WHAT YOU SHOULD DO:
Look over the material for the string "holomorphic". Copy every line where it turns up.

RECORDS TO PROCESS:

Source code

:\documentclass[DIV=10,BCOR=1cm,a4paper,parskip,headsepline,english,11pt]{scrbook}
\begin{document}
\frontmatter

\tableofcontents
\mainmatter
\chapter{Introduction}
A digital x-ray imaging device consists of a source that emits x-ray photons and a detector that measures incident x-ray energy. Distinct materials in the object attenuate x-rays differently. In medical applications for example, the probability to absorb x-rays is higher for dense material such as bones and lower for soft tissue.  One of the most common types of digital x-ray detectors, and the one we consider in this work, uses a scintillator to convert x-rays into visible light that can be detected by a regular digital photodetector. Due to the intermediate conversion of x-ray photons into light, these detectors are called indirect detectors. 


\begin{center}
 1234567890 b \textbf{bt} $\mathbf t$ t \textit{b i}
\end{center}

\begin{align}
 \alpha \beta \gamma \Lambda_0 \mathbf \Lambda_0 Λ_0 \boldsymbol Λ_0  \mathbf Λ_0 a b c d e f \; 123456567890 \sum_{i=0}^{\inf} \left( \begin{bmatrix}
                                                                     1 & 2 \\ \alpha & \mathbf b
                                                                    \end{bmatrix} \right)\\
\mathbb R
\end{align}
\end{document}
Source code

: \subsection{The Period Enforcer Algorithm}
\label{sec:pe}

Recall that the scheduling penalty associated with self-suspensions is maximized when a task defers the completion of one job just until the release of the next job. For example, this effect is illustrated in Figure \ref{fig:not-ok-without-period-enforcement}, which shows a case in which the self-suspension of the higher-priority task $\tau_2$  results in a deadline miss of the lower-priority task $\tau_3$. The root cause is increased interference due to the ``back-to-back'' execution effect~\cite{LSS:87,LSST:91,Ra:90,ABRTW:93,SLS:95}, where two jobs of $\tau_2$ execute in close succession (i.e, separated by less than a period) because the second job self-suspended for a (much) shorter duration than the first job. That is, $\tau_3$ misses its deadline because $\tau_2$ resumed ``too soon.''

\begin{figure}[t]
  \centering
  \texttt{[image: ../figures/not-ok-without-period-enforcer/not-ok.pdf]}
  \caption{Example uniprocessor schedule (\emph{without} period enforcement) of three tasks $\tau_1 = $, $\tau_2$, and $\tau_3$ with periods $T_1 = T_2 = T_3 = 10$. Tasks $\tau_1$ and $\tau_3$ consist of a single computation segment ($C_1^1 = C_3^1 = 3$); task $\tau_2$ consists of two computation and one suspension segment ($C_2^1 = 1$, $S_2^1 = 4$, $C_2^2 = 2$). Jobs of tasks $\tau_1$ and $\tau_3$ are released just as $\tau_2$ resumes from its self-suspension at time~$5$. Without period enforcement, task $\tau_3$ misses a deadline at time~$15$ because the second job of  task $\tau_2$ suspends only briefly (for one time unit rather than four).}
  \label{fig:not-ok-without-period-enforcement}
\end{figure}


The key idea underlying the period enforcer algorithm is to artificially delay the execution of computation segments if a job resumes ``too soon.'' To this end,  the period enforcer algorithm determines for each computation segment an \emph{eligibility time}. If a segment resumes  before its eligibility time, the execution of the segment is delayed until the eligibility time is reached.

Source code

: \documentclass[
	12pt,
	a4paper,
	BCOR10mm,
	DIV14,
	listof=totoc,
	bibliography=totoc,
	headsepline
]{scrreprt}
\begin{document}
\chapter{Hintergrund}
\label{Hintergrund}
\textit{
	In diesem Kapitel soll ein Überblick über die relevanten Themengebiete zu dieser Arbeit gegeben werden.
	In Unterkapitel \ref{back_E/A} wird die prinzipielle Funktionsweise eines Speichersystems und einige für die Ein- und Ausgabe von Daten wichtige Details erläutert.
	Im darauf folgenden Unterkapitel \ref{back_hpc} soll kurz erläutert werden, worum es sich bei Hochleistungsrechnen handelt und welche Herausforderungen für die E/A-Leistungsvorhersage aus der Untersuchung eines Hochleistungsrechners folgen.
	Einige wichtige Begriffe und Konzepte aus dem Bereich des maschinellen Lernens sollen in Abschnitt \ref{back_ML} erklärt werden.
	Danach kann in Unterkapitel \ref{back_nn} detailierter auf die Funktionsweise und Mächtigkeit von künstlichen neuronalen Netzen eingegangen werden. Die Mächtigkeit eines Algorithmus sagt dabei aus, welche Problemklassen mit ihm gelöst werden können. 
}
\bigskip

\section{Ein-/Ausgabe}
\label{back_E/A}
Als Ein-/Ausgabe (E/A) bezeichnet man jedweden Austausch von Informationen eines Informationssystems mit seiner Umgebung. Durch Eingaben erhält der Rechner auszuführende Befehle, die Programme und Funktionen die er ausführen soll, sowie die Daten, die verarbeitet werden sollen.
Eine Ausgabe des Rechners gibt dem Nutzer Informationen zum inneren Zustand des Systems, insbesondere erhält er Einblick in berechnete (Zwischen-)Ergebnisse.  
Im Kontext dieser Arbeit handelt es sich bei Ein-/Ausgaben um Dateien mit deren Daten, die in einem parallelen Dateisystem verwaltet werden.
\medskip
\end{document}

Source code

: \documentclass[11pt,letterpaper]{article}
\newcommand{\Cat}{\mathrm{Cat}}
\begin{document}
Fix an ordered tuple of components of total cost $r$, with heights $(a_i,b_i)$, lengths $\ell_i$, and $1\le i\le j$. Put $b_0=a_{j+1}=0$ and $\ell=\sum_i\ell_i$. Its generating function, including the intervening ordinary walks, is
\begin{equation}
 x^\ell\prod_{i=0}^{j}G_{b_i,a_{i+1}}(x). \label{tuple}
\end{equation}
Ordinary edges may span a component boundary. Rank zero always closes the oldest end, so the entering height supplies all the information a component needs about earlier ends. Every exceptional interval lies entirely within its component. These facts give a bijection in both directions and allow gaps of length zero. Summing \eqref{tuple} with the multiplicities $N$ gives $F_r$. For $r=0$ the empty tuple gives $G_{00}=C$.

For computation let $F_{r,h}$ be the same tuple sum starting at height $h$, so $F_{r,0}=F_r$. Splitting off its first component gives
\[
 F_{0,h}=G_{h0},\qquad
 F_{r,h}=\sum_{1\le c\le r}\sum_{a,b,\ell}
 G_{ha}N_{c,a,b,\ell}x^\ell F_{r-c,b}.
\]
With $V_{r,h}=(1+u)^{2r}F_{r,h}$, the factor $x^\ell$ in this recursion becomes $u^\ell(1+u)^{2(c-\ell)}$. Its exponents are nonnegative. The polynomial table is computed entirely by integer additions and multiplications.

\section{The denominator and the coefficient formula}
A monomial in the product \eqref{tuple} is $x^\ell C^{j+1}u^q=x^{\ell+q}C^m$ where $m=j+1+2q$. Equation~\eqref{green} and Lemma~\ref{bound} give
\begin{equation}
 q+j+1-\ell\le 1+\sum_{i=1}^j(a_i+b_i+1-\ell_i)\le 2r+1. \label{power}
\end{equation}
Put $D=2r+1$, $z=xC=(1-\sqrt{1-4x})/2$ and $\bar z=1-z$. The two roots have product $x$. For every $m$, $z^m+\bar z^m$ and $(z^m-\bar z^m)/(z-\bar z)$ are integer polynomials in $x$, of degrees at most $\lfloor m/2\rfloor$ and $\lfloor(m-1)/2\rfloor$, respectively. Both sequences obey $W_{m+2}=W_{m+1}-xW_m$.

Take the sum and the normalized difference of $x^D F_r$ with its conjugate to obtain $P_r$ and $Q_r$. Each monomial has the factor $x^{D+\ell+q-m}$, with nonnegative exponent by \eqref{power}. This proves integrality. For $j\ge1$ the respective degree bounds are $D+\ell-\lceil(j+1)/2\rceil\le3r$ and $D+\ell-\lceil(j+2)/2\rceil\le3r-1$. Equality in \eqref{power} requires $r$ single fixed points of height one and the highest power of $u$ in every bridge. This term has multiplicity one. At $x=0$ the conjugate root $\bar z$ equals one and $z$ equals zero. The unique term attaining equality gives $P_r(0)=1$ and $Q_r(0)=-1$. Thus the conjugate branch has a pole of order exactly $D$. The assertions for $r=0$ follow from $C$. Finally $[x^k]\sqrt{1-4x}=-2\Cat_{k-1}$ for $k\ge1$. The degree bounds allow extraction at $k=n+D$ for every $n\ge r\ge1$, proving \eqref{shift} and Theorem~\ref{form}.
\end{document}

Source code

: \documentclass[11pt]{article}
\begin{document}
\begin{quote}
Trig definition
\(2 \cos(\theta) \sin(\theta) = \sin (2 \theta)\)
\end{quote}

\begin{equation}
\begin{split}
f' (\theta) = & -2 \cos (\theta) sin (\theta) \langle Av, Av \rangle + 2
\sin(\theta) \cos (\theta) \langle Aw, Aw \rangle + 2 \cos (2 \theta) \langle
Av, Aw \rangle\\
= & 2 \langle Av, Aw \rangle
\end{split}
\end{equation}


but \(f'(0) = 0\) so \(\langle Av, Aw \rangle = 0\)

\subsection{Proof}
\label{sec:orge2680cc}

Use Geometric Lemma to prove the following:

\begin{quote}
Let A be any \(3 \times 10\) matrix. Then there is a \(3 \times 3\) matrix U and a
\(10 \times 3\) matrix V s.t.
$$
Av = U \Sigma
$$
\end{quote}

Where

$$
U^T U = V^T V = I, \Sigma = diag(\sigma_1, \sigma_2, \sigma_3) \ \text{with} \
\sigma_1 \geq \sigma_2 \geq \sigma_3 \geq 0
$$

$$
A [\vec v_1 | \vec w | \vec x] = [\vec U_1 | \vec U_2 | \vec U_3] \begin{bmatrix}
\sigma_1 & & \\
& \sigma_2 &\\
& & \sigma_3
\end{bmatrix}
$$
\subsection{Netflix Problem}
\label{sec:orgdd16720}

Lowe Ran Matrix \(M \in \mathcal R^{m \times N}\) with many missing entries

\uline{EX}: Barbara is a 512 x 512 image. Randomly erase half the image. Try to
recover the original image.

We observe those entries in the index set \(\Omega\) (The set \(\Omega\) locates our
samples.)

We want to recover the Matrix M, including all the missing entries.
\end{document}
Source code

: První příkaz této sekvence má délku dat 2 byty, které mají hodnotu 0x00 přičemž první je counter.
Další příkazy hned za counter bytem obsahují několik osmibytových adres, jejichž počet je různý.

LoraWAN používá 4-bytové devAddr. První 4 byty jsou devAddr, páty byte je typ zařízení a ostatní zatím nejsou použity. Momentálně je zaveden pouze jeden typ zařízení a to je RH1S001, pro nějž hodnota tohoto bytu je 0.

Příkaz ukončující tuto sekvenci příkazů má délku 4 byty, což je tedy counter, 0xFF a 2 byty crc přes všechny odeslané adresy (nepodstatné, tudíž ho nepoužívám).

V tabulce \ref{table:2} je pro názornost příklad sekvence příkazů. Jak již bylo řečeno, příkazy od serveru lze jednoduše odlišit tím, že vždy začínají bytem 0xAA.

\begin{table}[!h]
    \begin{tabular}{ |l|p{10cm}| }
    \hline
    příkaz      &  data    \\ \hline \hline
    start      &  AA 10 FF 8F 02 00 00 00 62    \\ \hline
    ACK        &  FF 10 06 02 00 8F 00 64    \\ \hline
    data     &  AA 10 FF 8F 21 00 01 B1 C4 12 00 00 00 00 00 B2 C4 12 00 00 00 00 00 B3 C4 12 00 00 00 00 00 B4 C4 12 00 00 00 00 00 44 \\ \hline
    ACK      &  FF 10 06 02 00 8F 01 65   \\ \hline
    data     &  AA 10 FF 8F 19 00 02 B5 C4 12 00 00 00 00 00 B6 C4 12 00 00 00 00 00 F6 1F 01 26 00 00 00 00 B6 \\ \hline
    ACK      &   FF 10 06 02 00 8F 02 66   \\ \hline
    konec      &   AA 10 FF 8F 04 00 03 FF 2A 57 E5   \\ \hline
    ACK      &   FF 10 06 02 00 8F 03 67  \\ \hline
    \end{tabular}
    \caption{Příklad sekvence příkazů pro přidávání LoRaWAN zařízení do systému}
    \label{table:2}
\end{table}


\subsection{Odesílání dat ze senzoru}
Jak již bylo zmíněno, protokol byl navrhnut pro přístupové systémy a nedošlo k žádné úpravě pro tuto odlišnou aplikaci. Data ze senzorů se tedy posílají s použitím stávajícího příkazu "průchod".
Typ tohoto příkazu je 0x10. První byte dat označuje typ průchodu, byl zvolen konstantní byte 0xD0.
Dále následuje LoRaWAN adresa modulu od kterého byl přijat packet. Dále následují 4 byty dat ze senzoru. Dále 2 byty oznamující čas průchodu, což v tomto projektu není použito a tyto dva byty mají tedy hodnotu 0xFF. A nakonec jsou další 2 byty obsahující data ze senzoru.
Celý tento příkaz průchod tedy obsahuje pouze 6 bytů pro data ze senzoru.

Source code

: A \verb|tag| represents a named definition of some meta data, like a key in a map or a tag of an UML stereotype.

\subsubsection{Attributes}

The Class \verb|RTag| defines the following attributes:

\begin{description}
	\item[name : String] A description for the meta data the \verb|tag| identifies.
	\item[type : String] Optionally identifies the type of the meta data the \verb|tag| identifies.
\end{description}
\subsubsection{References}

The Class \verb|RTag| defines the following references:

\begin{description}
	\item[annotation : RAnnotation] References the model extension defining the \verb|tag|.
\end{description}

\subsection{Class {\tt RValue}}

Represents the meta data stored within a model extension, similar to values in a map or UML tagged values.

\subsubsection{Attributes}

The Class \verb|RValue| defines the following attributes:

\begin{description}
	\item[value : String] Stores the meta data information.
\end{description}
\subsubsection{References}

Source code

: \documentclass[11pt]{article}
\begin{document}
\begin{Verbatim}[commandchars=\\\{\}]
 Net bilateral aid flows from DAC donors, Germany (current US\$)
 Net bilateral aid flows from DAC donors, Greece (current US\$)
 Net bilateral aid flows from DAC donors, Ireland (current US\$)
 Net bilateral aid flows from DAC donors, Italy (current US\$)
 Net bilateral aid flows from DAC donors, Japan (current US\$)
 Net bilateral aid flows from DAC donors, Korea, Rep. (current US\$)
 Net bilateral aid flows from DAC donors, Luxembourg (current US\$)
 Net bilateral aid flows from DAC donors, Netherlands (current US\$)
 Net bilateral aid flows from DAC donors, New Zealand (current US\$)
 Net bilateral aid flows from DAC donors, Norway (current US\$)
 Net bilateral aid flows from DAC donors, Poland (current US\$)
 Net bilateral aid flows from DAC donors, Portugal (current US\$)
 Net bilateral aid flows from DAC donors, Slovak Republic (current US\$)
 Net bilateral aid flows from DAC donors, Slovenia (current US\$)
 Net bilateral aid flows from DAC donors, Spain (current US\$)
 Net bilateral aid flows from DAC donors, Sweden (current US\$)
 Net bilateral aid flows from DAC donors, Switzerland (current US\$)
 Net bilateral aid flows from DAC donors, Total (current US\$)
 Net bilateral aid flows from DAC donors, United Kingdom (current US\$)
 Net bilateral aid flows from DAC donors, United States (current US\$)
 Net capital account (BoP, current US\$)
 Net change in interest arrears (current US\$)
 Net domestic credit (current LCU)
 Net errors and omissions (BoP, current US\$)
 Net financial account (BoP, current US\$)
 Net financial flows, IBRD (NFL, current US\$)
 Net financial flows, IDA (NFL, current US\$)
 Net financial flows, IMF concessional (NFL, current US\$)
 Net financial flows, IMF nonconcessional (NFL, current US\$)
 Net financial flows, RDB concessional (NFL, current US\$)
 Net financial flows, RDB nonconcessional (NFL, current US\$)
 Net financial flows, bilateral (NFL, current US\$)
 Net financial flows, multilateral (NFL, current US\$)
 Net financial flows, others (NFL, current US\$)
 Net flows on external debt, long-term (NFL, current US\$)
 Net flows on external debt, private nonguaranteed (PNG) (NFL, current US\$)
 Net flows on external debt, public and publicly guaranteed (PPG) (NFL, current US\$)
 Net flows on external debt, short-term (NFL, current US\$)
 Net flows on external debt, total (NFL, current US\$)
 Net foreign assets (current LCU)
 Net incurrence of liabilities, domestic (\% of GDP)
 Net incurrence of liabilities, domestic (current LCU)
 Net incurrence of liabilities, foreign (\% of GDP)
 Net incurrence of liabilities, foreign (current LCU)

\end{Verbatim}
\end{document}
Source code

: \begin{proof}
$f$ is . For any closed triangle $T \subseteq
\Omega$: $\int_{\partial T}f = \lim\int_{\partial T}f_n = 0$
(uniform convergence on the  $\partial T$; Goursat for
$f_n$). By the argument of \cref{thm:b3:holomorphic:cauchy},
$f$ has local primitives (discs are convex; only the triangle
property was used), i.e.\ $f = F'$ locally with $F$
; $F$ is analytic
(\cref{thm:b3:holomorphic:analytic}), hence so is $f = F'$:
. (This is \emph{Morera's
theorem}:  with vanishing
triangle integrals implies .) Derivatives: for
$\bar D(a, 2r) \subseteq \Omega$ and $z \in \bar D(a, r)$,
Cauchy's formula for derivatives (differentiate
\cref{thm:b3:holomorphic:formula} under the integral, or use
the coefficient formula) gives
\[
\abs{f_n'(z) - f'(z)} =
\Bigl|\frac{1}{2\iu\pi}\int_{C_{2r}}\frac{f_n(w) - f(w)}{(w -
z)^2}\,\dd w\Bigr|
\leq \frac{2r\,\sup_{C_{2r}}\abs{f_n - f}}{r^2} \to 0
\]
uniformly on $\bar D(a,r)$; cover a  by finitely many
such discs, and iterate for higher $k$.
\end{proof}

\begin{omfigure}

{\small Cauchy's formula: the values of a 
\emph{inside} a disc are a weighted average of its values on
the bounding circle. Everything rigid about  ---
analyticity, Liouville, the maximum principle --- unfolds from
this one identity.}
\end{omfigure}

ANSWER FOR THE TASK:
$f_n$). By the argument of \cref{thm:b3:holomorphic:cauchy},
(\cref{thm:b3:holomorphic:analytic}), hence so is $f = F'$:
\cref{thm:b3:holomorphic:formula} under the integral, or use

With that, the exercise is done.